Task =>
Among the entries below, copy every line that carries the word "read".

↓↓↓

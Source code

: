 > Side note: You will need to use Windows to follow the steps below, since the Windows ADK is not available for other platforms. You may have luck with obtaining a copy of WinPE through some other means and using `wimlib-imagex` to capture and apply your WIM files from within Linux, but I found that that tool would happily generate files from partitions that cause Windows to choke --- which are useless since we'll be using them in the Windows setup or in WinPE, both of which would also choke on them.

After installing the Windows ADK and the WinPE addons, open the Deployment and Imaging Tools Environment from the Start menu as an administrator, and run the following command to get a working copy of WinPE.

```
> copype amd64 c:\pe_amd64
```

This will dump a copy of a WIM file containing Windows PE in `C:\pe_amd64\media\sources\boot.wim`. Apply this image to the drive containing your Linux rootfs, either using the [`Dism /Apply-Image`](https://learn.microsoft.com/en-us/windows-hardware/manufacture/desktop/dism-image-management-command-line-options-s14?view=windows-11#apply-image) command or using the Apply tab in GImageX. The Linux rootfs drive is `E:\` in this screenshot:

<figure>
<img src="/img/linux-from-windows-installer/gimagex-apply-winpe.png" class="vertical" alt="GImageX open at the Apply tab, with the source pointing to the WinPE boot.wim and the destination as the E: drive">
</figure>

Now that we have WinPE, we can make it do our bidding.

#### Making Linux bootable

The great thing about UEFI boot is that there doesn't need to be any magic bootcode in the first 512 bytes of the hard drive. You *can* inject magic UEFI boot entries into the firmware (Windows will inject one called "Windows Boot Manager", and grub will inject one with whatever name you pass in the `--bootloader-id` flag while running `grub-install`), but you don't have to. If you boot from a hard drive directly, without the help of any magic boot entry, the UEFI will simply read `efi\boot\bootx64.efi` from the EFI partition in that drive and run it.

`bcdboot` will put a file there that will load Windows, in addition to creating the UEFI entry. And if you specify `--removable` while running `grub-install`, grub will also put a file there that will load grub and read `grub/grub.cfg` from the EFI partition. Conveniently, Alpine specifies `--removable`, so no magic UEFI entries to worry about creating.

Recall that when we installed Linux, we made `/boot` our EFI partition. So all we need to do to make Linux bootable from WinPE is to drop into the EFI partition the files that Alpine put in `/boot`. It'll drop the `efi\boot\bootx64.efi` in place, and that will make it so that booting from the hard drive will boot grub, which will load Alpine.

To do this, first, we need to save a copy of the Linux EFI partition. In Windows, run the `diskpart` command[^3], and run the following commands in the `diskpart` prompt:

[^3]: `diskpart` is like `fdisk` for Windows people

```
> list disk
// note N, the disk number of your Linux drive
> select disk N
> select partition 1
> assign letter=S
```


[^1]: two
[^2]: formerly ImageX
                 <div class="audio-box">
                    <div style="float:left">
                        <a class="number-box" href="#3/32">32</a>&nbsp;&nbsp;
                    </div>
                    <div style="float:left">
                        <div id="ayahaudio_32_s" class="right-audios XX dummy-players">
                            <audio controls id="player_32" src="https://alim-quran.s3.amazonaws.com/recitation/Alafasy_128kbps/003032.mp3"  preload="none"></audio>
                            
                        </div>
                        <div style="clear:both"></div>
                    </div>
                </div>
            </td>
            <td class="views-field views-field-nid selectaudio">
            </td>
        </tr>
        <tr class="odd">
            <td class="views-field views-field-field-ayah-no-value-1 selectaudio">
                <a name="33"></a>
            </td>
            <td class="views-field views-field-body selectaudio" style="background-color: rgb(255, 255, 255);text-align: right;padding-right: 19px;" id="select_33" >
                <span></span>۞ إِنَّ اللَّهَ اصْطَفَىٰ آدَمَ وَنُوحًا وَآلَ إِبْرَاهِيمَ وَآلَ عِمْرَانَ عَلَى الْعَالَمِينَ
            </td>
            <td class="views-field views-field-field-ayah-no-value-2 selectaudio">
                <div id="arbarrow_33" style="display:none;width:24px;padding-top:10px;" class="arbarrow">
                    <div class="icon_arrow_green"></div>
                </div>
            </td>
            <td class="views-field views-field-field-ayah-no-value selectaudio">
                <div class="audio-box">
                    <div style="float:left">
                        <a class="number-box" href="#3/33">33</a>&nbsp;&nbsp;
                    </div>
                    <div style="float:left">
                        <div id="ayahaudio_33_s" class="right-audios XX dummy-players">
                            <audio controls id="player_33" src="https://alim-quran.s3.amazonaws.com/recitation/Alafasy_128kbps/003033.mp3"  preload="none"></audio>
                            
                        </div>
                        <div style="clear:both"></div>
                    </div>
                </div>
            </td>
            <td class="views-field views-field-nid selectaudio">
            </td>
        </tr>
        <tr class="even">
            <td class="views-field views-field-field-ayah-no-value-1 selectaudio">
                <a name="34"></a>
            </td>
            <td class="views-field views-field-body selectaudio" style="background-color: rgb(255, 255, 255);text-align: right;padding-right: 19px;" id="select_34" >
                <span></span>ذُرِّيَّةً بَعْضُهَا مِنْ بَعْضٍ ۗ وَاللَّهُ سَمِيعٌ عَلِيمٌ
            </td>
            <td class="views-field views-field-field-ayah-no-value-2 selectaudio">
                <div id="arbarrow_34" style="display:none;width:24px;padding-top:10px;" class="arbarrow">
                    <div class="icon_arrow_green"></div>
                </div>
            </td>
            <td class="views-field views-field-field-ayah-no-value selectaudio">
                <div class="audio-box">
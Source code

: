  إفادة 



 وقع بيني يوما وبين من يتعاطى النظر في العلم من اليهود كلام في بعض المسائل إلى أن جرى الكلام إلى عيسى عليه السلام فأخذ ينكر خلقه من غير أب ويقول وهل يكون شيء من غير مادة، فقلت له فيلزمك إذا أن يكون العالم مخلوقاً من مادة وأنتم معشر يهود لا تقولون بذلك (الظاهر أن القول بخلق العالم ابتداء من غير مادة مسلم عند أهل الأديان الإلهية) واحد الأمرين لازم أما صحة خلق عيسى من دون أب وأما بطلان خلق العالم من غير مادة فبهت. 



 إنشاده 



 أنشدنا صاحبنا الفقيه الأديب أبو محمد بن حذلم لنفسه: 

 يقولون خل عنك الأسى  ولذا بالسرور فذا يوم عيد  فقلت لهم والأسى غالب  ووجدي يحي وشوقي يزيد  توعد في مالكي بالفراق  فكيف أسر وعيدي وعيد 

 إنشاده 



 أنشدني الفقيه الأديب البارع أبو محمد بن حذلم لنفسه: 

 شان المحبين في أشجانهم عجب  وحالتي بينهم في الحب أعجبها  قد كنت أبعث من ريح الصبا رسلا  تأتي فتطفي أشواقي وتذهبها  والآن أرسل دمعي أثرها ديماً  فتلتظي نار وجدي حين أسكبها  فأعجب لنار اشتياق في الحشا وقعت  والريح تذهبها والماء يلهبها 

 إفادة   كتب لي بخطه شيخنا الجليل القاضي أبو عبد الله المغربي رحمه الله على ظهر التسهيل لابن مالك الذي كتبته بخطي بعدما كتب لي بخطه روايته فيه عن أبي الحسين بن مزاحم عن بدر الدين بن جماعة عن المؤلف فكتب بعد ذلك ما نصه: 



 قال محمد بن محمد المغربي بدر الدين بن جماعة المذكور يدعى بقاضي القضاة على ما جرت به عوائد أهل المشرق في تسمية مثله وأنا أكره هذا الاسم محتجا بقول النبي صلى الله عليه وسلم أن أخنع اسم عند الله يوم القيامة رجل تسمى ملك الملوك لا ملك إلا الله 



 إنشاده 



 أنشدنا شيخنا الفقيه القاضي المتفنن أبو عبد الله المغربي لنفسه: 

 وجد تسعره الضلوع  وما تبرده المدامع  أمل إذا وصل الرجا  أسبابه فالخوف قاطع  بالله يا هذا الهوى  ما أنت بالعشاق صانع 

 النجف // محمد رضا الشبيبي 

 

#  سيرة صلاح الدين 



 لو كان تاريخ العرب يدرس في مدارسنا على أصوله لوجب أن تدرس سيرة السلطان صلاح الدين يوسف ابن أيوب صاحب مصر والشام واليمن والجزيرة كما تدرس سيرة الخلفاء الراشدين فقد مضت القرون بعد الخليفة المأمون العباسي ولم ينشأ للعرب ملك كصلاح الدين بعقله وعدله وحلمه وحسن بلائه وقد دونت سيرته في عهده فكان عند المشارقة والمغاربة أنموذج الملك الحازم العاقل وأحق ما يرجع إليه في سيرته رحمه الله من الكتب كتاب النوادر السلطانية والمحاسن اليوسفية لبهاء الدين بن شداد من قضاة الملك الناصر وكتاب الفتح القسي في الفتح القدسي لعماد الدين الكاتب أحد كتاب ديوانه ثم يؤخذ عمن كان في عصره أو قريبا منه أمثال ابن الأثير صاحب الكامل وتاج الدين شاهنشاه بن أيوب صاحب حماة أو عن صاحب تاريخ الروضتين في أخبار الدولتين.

↑↑↑

Output below =>
The great thing about UEFI boot is that there doesn't need to be any magic bootcode in the first 512 bytes of the hard drive. You *can* inject magic UEFI boot entries into the firmware (Windows will inject one called "Windows Boot Manager", and grub will inject one with whatever name you pass in the `--bootloader-id` flag while running `grub-install`), but you don't have to. If you boot from a hard drive directly, without the help of any magic boot entry, the UEFI will simply read `efi\boot\bootx64.efi` from the EFI partition in that drive and run it.
`bcdboot` will put a file there that will load Windows, in addition to creating the UEFI entry. And if you specify `--removable` while running `grub-install`, grub will also put a file there that will load grub and read `grub/grub.cfg` from the EFI partition. Conveniently, Alpine specifies `--removable`, so no magic UEFI entries to worry about creating.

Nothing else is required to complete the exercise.